Search code examples
clickhouseclickhouse-kafka

Virtual columns in Kafka engine


I want to get virtual columns, but when I write the example code I get an error.

I'm following the Kafka engine documentation in Clickhouse:

[kafka-engine](https://clickhouse.com/docs/en/engines/table-engines/integrations/kafka

I have structure:

{
    "first": "name",
    "second": "name",
    "third": [
        "name"
    ],
    "object": {
        "data": {
            "fourth": "name"
        },
        "fifth": "name"
    }
}

CREATE TABLE IF NOT EXISTS test
(
    first String DEFAULT 'empty' Codec(LZ4),
    second String DEFAULT 'empty' Codec(LZ4),
    third String DEFAULT 'empty' Codec(LZ4),
    object_data_fourth String DEFAULT 'empty' Codec(LZ4),
    object_fifth String DEFAULT 'empty' Codec(LZ4),
)
ENGINE = MergeTree()
ORDER BY first;
-- ----------------------------------------------------------------------------
CREATE TABLE IF NOT EXISTS json_test
(
    all String
) ENGINE Kafka()
SETTINGS 
        kafka_broker_list = 'localhost:9093',
        kafka_topic_list = 'test',
        kafka_group_name = 'testGroup',
        kafka_format = 'JSONAsString',
        kafka_max_block_size = 1048576;
-- ----------------------------------------------------------------------------
CREATE MATERIALIZED VIEW json_test_mv TO test AS
SELECT
    JSONExtractString(all, 'first') AS first, 
    JSONExtractString(all, 'second') AS second, 
    JSONExtractString(all, 'third', 1) AS third, 
    JSONExtractString(all, 'object', 'data', 'fourth') AS object_data_fourth, 
    JSONExtractString(all, 'object', 'fifth') AS object_fifth
FROM json_test;
-- ----------------------------------------------------------------------------

The documentation tells me that if you need virtual columns you should:

SELECT _topic, _timestamp FROM table;

but I get error:

DB::Exception: Missing columns: '_topic' while processing query: 'SELECT _topic FROM table', required columns: '_topic'.

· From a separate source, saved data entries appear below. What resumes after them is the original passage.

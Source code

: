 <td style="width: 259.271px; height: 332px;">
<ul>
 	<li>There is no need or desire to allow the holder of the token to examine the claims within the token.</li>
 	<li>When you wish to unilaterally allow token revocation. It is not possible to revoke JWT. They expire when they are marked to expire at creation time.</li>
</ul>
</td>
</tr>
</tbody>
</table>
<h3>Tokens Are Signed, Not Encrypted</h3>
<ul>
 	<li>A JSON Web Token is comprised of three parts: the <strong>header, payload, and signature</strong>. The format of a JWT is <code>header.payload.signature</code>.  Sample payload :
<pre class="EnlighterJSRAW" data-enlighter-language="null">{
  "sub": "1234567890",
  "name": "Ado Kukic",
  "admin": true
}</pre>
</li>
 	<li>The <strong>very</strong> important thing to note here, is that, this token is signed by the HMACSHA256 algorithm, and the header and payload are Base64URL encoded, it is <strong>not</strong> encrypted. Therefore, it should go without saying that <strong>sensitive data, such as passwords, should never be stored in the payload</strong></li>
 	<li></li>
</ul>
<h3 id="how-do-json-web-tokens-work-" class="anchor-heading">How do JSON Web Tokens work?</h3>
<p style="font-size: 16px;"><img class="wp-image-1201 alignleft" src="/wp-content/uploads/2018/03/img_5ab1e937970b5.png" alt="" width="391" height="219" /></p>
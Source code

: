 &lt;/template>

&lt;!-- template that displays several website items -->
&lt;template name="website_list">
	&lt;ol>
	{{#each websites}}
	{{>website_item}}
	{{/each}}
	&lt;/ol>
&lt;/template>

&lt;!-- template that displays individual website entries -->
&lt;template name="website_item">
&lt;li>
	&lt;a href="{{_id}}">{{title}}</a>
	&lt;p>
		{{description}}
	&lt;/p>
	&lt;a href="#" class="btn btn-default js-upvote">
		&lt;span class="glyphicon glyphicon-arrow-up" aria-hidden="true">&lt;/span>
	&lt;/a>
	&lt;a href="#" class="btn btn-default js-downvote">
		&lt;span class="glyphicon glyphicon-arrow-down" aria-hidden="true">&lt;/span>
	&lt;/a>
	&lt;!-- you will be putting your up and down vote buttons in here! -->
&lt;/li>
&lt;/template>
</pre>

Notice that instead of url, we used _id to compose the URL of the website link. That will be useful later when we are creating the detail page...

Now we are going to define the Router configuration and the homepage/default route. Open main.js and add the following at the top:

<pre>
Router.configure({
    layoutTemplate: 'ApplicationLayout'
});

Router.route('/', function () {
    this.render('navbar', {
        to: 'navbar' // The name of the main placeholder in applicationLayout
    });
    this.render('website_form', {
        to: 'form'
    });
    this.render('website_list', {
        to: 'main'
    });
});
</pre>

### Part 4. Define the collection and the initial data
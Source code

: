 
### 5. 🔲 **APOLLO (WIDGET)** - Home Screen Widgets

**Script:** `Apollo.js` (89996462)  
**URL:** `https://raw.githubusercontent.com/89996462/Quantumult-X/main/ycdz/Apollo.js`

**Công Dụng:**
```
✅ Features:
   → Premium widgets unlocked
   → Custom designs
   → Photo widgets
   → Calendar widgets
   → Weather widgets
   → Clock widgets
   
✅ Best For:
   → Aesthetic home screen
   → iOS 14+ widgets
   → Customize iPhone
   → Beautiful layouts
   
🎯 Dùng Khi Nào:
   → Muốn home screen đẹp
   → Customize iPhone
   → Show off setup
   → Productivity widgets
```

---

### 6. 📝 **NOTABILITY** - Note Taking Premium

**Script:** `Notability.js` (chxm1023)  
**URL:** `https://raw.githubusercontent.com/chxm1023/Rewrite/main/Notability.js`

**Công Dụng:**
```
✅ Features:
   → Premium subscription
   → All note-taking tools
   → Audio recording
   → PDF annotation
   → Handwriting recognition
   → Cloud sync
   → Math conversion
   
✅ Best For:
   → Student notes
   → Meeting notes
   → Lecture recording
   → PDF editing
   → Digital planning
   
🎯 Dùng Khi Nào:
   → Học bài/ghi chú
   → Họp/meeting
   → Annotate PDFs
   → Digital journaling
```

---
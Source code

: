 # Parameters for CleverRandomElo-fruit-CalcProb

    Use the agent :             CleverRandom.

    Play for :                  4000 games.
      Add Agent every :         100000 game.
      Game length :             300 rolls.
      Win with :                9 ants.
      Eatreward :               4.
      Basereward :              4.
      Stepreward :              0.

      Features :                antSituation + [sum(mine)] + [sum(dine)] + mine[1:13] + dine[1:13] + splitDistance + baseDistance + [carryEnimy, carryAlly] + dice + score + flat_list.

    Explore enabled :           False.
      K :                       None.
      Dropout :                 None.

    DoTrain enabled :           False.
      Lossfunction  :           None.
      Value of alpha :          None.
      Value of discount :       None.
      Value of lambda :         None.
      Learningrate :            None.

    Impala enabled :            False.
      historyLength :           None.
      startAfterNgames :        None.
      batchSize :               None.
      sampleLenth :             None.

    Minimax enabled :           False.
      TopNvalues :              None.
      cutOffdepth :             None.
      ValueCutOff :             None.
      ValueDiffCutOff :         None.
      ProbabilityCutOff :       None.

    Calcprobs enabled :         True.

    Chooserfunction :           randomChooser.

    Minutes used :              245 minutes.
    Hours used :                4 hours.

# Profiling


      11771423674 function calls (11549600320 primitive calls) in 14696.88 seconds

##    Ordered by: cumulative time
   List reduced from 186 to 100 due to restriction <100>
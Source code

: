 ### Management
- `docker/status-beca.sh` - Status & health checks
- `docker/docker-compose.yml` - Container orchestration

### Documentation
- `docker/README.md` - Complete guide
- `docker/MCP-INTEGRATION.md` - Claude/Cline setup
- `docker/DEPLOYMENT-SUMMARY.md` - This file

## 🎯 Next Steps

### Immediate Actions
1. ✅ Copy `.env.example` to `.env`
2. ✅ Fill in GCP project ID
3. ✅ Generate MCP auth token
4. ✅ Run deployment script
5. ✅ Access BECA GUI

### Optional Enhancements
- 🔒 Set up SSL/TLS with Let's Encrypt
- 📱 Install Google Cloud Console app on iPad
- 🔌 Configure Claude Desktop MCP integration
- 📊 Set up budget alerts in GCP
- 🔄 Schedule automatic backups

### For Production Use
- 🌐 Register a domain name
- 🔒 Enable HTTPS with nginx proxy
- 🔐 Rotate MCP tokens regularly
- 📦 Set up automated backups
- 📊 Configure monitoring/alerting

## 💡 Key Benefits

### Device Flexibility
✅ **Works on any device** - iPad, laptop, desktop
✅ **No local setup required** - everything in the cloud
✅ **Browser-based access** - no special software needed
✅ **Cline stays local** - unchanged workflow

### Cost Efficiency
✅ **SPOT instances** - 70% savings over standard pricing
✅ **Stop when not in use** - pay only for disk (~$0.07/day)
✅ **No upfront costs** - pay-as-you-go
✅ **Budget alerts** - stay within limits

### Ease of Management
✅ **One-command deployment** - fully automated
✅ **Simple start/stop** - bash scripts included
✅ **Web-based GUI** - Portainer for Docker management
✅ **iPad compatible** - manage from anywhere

How to get virtual columns correctly?

I want to get _timestamp in the main table - test.


Solution

  • Virtual columns are available only in your Kafka table (json_test in your example). If you want to access this fields you'll need to extract them in the MV as well like:

    CREATE TABLE IF NOT EXISTS test
    (
        topic String, 
        timestamp Datetime,
        first String DEFAULT 'empty' Codec(LZ4),
        second String DEFAULT 'empty' Codec(LZ4),
        third String DEFAULT 'empty' Codec(LZ4),
        object_data_fourth String DEFAULT 'empty' Codec(LZ4),
        object_fifth String DEFAULT 'empty' Codec(LZ4),
    )
    ENGINE = MergeTree()
    ORDER BY first;
    
    CREATE MATERIALIZED VIEW json_test_mv TO test AS
    SELECT
        _topic AS topic,
        _timestamp AS timestamp,
        JSONExtractString(all, 'first') AS first, 
        JSONExtractString(all, 'second') AS second, 
        JSONExtractString(all, 'third', 1) AS third, 
        JSONExtractString(all, 'object', 'data', 'fourth') AS object_data_fourth, 
        JSONExtractString(all, 'object', 'fifth') AS object_fifth
    FROM json_test;